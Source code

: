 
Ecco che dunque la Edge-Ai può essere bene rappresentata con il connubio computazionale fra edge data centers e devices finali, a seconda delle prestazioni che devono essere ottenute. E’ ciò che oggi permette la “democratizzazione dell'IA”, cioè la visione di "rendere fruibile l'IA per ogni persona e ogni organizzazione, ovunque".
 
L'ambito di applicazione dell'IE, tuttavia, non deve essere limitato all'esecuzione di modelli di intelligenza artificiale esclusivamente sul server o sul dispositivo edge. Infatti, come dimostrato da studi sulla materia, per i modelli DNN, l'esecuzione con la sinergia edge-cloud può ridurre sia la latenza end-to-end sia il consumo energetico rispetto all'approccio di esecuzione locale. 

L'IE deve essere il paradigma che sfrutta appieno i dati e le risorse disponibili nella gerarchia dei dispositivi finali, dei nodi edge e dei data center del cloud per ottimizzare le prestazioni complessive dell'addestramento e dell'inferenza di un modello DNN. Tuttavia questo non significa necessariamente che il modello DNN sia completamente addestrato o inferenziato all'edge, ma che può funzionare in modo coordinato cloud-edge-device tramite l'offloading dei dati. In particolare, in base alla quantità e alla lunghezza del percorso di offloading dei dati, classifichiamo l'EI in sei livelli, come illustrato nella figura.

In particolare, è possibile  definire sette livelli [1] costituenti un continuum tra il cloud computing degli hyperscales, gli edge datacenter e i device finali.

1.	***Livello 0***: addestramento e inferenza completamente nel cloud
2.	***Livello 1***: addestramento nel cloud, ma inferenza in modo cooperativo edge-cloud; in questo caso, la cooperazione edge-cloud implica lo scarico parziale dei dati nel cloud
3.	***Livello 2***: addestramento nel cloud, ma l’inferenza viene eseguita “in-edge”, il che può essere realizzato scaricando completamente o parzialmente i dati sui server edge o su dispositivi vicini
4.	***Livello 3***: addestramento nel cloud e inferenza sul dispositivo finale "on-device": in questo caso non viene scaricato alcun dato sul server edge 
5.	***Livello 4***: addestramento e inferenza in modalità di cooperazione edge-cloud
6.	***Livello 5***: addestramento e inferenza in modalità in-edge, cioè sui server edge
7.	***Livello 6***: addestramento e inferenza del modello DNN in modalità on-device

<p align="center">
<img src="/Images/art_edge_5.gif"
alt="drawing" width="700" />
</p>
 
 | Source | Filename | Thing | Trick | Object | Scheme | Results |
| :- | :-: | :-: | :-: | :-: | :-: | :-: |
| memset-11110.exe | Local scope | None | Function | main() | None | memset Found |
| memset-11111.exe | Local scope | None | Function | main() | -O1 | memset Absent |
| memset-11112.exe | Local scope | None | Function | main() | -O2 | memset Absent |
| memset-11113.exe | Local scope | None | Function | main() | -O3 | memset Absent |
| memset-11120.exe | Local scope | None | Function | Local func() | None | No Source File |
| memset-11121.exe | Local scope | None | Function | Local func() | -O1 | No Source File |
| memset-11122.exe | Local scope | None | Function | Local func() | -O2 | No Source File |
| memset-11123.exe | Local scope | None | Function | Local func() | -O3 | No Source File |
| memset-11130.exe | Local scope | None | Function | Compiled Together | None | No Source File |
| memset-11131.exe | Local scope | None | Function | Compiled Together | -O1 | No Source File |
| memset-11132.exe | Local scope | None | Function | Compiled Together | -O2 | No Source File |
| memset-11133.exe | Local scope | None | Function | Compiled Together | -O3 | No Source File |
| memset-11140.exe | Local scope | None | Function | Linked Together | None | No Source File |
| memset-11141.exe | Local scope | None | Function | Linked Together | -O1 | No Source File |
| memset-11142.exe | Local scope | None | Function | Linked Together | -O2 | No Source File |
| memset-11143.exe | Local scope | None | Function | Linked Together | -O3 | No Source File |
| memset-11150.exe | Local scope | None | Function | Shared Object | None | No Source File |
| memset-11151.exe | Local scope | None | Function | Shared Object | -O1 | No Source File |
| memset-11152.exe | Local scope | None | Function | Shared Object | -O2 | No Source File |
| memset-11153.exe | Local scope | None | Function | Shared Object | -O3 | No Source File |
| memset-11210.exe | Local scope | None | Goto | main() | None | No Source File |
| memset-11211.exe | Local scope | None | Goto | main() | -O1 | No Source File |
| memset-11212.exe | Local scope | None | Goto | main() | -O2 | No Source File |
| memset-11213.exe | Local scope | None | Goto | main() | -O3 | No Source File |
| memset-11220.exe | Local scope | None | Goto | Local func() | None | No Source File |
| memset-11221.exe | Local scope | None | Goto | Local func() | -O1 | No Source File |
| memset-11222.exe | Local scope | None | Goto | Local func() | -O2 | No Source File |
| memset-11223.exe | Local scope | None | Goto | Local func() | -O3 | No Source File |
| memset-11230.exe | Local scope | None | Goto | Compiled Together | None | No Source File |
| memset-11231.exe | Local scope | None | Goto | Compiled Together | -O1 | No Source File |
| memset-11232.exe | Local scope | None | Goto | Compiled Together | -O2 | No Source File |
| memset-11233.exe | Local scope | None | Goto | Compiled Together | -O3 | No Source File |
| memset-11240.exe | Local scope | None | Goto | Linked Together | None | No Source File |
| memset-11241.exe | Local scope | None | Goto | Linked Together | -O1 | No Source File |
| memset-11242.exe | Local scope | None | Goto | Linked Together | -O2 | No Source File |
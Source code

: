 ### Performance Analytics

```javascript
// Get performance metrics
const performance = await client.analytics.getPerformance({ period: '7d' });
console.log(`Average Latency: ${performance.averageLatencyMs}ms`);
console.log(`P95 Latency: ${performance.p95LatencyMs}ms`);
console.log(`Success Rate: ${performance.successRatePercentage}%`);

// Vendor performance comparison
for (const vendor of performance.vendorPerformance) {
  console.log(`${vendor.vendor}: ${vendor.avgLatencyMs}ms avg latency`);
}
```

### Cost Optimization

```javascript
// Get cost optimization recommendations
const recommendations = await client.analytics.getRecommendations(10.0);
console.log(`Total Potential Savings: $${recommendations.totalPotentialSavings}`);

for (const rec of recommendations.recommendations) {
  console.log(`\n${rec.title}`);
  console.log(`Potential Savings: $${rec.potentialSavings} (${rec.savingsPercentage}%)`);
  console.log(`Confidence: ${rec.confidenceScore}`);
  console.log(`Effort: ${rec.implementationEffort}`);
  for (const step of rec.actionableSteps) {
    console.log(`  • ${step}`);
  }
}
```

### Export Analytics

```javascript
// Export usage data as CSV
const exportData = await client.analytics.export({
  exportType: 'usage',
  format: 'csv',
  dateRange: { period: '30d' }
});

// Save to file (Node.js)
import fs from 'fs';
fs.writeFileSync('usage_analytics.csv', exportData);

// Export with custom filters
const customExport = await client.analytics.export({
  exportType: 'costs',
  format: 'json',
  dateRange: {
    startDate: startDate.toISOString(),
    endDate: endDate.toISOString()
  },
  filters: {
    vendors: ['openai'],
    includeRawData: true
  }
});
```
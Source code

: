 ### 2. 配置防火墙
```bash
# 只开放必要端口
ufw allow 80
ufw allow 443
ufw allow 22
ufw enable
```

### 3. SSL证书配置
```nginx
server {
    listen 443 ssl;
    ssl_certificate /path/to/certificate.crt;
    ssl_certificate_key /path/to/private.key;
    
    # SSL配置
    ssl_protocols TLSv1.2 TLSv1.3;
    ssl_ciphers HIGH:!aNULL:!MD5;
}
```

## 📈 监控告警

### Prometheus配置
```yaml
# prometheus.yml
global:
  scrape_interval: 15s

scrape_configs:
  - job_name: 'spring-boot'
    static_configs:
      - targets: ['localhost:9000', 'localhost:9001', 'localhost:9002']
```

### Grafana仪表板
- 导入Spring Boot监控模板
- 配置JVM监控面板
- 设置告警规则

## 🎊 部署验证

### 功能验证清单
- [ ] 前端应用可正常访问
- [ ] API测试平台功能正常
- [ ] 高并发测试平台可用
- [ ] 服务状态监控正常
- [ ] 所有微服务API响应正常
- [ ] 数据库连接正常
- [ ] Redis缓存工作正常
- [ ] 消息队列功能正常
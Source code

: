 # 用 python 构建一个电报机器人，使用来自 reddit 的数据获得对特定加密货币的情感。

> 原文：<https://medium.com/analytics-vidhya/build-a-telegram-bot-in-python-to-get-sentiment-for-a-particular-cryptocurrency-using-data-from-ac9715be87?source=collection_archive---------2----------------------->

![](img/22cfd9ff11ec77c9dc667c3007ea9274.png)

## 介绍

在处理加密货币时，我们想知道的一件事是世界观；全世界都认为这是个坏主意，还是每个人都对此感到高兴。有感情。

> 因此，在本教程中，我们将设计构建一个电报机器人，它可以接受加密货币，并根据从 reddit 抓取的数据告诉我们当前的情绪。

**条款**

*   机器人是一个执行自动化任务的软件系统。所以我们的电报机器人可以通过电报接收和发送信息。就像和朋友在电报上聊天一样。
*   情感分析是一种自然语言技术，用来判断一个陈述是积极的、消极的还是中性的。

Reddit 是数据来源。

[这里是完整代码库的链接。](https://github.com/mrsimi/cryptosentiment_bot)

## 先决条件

◆ ◆ ◆ ◆ ◆

Exercise description
What is needed is every line from the beginning of the data up to and including the line with "L'ambito di applicazione", given again word for word.

Solution for this task
Source code

: 
Ecco che dunque la Edge-Ai può essere bene rappresentata con il connubio computazionale fra edge data centers e devices finali, a seconda delle prestazioni che devono essere ottenute. E’ ciò che oggi permette la “democratizzazione dell'IA”, cioè la visione di "rendere fruibile l'IA per ogni persona e ogni organizzazione, ovunque".
 
L'ambito di applicazione dell'IE, tuttavia, non deve essere limitato all'esecuzione di modelli di intelligenza artificiale esclusivamente sul server o sul dispositivo edge. Infatti, come dimostrato da studi sulla materia, per i modelli DNN, l'esecuzione con la sinergia edge-cloud può ridurre sia la latenza end-to-end sia il consumo energetico rispetto all'approccio di esecuzione locale. 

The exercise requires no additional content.